# [TASK REQUIREMENTS]
Your task is to retype every entry exactly while omitting the pictures.

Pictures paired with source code
━━━━━━━━━━━━━━━━━━━━━━━━━━━━━━
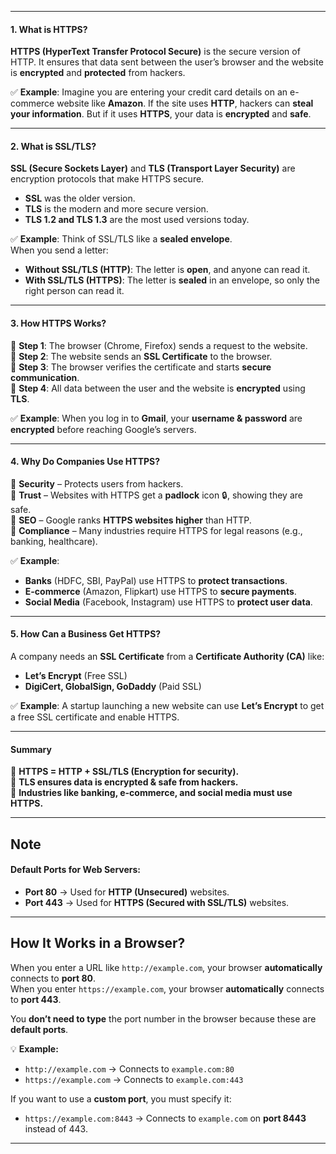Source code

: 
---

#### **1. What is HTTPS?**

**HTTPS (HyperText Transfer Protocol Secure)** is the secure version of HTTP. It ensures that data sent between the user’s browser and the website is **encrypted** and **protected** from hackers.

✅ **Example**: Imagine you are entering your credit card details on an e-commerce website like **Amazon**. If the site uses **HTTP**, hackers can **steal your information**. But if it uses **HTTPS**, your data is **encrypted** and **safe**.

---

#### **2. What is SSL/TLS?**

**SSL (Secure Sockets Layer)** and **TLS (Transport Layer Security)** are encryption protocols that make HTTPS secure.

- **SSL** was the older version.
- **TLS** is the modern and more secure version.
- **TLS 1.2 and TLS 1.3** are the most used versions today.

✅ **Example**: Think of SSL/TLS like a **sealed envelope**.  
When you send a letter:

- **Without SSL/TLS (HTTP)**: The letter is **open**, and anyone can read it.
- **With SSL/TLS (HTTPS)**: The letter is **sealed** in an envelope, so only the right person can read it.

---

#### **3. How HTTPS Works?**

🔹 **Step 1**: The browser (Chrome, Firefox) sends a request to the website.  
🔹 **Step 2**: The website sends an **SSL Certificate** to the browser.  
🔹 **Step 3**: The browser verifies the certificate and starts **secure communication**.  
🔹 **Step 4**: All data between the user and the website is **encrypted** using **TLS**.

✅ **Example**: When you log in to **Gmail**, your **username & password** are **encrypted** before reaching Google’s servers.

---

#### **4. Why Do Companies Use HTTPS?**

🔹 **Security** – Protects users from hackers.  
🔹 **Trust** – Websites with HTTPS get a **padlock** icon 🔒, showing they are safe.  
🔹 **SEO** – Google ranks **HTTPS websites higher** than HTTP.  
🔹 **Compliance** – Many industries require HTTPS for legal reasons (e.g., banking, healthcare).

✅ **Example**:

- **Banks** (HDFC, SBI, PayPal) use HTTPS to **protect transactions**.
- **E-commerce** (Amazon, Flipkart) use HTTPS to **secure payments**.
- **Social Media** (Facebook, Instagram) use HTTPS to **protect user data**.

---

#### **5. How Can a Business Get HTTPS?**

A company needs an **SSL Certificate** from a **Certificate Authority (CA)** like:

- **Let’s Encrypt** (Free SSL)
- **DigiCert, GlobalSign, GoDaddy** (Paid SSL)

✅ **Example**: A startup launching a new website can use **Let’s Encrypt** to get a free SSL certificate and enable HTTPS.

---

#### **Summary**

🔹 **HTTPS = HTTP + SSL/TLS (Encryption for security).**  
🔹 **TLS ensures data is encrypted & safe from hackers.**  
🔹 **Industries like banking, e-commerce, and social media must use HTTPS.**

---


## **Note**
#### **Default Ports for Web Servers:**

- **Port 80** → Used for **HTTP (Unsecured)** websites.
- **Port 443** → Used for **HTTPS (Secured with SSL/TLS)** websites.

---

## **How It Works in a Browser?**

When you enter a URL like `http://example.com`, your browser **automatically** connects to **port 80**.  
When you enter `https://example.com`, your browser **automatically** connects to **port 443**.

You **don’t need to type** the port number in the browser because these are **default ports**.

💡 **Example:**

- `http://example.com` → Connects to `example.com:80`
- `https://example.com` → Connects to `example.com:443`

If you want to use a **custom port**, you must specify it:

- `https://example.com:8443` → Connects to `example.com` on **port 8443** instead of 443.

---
━━━━━━━━━━━━━━━━━━━━━━━━━━━━━━
# [REPLY]
Source code

: 
---

#### **1. What is HTTPS?**

**HTTPS (HyperText Transfer Protocol Secure)** is the secure version of HTTP. It ensures that data sent between the user’s browser and the website is **encrypted** and **protected** from hackers.

✅ **Example**: Imagine you are entering your credit card details on an e-commerce website like **Amazon**. If the site uses **HTTP**, hackers can **steal your information**. But if it uses **HTTPS**, your data is **encrypted** and **safe**.

---

#### **2. What is SSL/TLS?**

**SSL (Secure Sockets Layer)** and **TLS (Transport Layer Security)** are encryption protocols that make HTTPS secure.

- **SSL** was the older version.
- **TLS** is the modern and more secure version.
- **TLS 1.2 and TLS 1.3** are the most used versions today.

✅ **Example**: Think of SSL/TLS like a **sealed envelope**.  
When you send a letter:

- **Without SSL/TLS (HTTP)**: The letter is **open**, and anyone can read it.
- **With SSL/TLS (HTTPS)**: The letter is **sealed** in an envelope, so only the right person can read it.

---

#### **3. How HTTPS Works?**

🔹 **Step 1**: The browser (Chrome, Firefox) sends a request to the website.  
🔹 **Step 2**: The website sends an **SSL Certificate** to the browser.  
🔹 **Step 3**: The browser verifies the certificate and starts **secure communication**.  
🔹 **Step 4**: All data between the user and the website is **encrypted** using **TLS**.

✅ **Example**: When you log in to **Gmail**, your **username & password** are **encrypted** before reaching Google’s servers.

---

#### **4. Why Do Companies Use HTTPS?**

🔹 **Security** – Protects users from hackers.  
🔹 **Trust** – Websites with HTTPS get a **padlock** icon 🔒, showing they are safe.  
🔹 **SEO** – Google ranks **HTTPS websites higher** than HTTP.  
🔹 **Compliance** – Many industries require HTTPS for legal reasons (e.g., banking, healthcare).

✅ **Example**:

- **Banks** (HDFC, SBI, PayPal) use HTTPS to **protect transactions**.
- **E-commerce** (Amazon, Flipkart) use HTTPS to **secure payments**.
- **Social Media** (Facebook, Instagram) use HTTPS to **protect user data**.

---

#### **5. How Can a Business Get HTTPS?**

A company needs an **SSL Certificate** from a **Certificate Authority (CA)** like:

- **Let’s Encrypt** (Free SSL)
- **DigiCert, GlobalSign, GoDaddy** (Paid SSL)

✅ **Example**: A startup launching a new website can use **Let’s Encrypt** to get a free SSL certificate and enable HTTPS.

---

#### **Summary**

🔹 **HTTPS = HTTP + SSL/TLS (Encryption for security).**  
🔹 **TLS ensures data is encrypted & safe from hackers.**  
🔹 **Industries like banking, e-commerce, and social media must use HTTPS.**

---


## **Note**
#### **Default Ports for Web Servers:**

- **Port 80** → Used for **HTTP (Unsecured)** websites.
- **Port 443** → Used for **HTTPS (Secured with SSL/TLS)** websites.

---

## **How It Works in a Browser?**

When you enter a URL like `http://example.com`, your browser **automatically** connects to **port 80**.  
When you enter `https://example.com`, your browser **automatically** connects to **port 443**.

You **don’t need to type** the port number in the browser because these are **default ports**.

💡 **Example:**

- `http://example.com` → Connects to `example.com:80`
- `https://example.com` → Connects to `example.com:443`

If you want to use a **custom port**, you must specify it:

- `https://example.com:8443` → Connects to `example.com` on **port 8443** instead of 443.

---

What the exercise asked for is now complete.